Rushing Right Past It

by Yemisi Aribisala

Impressionistic painting of figures kneeling in supplication by the side of a highway that is surging like an ocean, a car is speeding past them; to the right, a young girl stands weeping before her aloof mother
Painting by Yemisi Aribisala

I was in the back of a car going way over the speed limit on the Lagos Benin Expressway, headed in the direction of my secondary school, Federal Government Girls College in Benin City. I attended that school for three years before my parents decided to move me to a school closer to home in Lagos. During that time I would usually fly in a neat one hour on my own on some local airline, but this time I was traveling with a school friend whose parents had provided the sleek fast car and driver. A parent in the car would have forced the driver to go slower but it was just two 11- or 12-year-olds (I cannot remember) who had no say over the actions of the man at the wheel. Though he was obviously a trusted employee, otherwise we would not have been left on our own with him.
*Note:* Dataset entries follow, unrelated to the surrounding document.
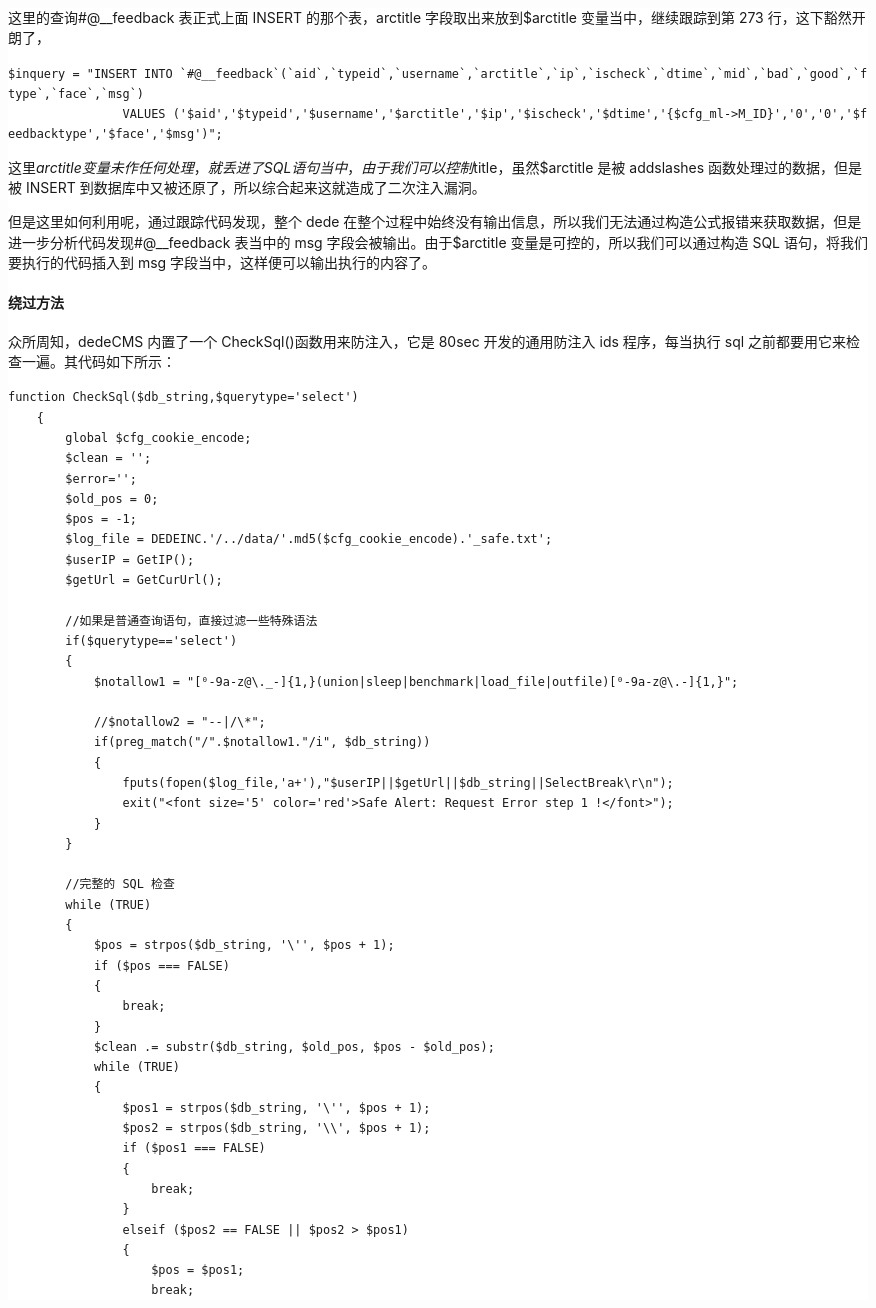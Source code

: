 这里的查询#@__feedback 表正式上面 INSERT 的那个表，arctitle 字段取出来放到$arctitle 变量当中，继续跟踪到第 273 行，这下豁然开朗了，

```
$inquery = "INSERT INTO `#@__feedback`(`aid`,`typeid`,`username`,`arctitle`,`ip`,`ischeck`,`dtime`,`mid`,`bad`,`good`,`ftype`,`face`,`msg`)
                VALUES ('$aid','$typeid','$username','$arctitle','$ip','$ischeck','$dtime','{$cfg_ml->M_ID}','0','0','$feedbacktype','$face','$msg')"; 
```

这里$arctitle 变量未作任何处理，就丢进了 SQL 语句当中，由于我们可以控制$title，虽然$arctitle 是被 addslashes 函数处理过的数据，但是被 INSERT 到数据库中又被还原了，所以综合起来这就造成了二次注入漏洞。

但是这里如何利用呢，通过跟踪代码发现，整个 dede 在整个过程中始终没有输出信息，所以我们无法通过构造公式报错来获取数据，但是进一步分析代码发现#@__feedback 表当中的 msg 字段会被输出。由于$arctitle 变量是可控的，所以我们可以通过构造 SQL 语句，将我们要执行的代码插入到 msg 字段当中，这样便可以输出执行的内容了。

#### 绕过方法

众所周知，dedeCMS 内置了一个 CheckSql()函数用来防注入，它是 80sec 开发的通用防注入 ids 程序，每当执行 sql 之前都要用它来检查一遍。其代码如下所示：

```
function CheckSql($db_string,$querytype='select')
    {
        global $cfg_cookie_encode;
        $clean = '';
        $error='';
        $old_pos = 0;
        $pos = -1;
        $log_file = DEDEINC.'/../data/'.md5($cfg_cookie_encode).'_safe.txt';
        $userIP = GetIP();
        $getUrl = GetCurUrl();

        //如果是普通查询语句，直接过滤一些特殊语法
        if($querytype=='select')
        {
            $notallow1 = "[⁰-9a-z@\._-]{1,}(union|sleep|benchmark|load_file|outfile)[⁰-9a-z@\.-]{1,}";

            //$notallow2 = "--|/\*";
            if(preg_match("/".$notallow1."/i", $db_string))
            {
                fputs(fopen($log_file,'a+'),"$userIP||$getUrl||$db_string||SelectBreak\r\n");
                exit("<font size='5' color='red'>Safe Alert: Request Error step 1 !</font>");
            }
        }

        //完整的 SQL 检查
        while (TRUE)
        {
            $pos = strpos($db_string, '\'', $pos + 1);
            if ($pos === FALSE)
            {
                break;
            }
            $clean .= substr($db_string, $old_pos, $pos - $old_pos);
            while (TRUE)
            {
                $pos1 = strpos($db_string, '\'', $pos + 1);
                $pos2 = strpos($db_string, '\\', $pos + 1);
                if ($pos1 === FALSE)
                {
                    break;
                }
                elseif ($pos2 == FALSE || $pos2 > $pos1)
                {
                    $pos = $pos1;
                    break;
```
Even at that time, over four decades ago, a journey of 321 kilometres could take five or more hours, if one were to run into some obstacle at notorious points such as Ọrẹ̀, a town that served as an informal border between south-western and south-eastern Nigeria. There, one might find a car crash or large potholes in the highway that cars had to slow down to navigate; a toppled trailer with its contents strewn all over the expressway; flooding from rain; a mangled motorcycle that one had to avert one’s eyes from. Something was always amiss at that town aptly nicknamed theatre of war from the time of the Nigerian civil war…or else it was traffic slowed for the sheer exasperation of it. 

Once past the town you could nod off, with the hope of sleep ferrying you efficiently to the gates of the school. It was an unexceptional journey with nothing to see along the expressway except trees, thick green bush, and homes that saddened you for no other reason than their solemn aloofness and impenetrable windows.  

At some indistinct point in this particular journey, I woke up groggy and dehydrated out of a neck-contorting nap just in time to catch a line of genuflecting bodies flying past on the left-hand side of the car. No, I hadn’t imagined it. I was capable of imagining it but a snap of my head and neck backwards showed the bodies being swallowed up in the thirsty shimmering tarmac behind us, disappearing as swiftly as they had appeared. Sometimes watching the road closely with rays of sun flashing through trees and highway mirages slithering across the melting tarmac could give you a splitting headache. Just a few kilometres ahead, more people appeared with hands held out. Knees bending urgently, lowered heads, as if begging for something. Surely not a ride. Not in the way the bodies were positioned. Not in the tattered clothes caught in the wind draft behind us. 

What made these people more dreamlike was their rootedness in defiance to the cars hurtling past at such terrific speed. Trees leaned in obedience, dense green bush shivered, but these people seemed surer in their poses than trees, rising rocks, or undulating highway shoulders. As solid as mirages that had swum from under the car wheels to form statues at the side of the expressway. Someone in a car ahead had thrown something out of a wound-down window in their direction. I thought it was a cigarette stub or trash. It turned out to be crumpled Naira notes, scrunched up for momentum. This I learnt from the driver.

“Are they asking for a lift to somewhere?” I said to him, straightening up to raise my voice above the car radio and the whistling of wind and tyres. The driver was surely going too fast. Part of the reason I had willed myself to sleep was that I hated the repetition of the car radio jingles blaring out at high volume. Chewing kola and loud radio was this driver’s modus operandi for keeping awake.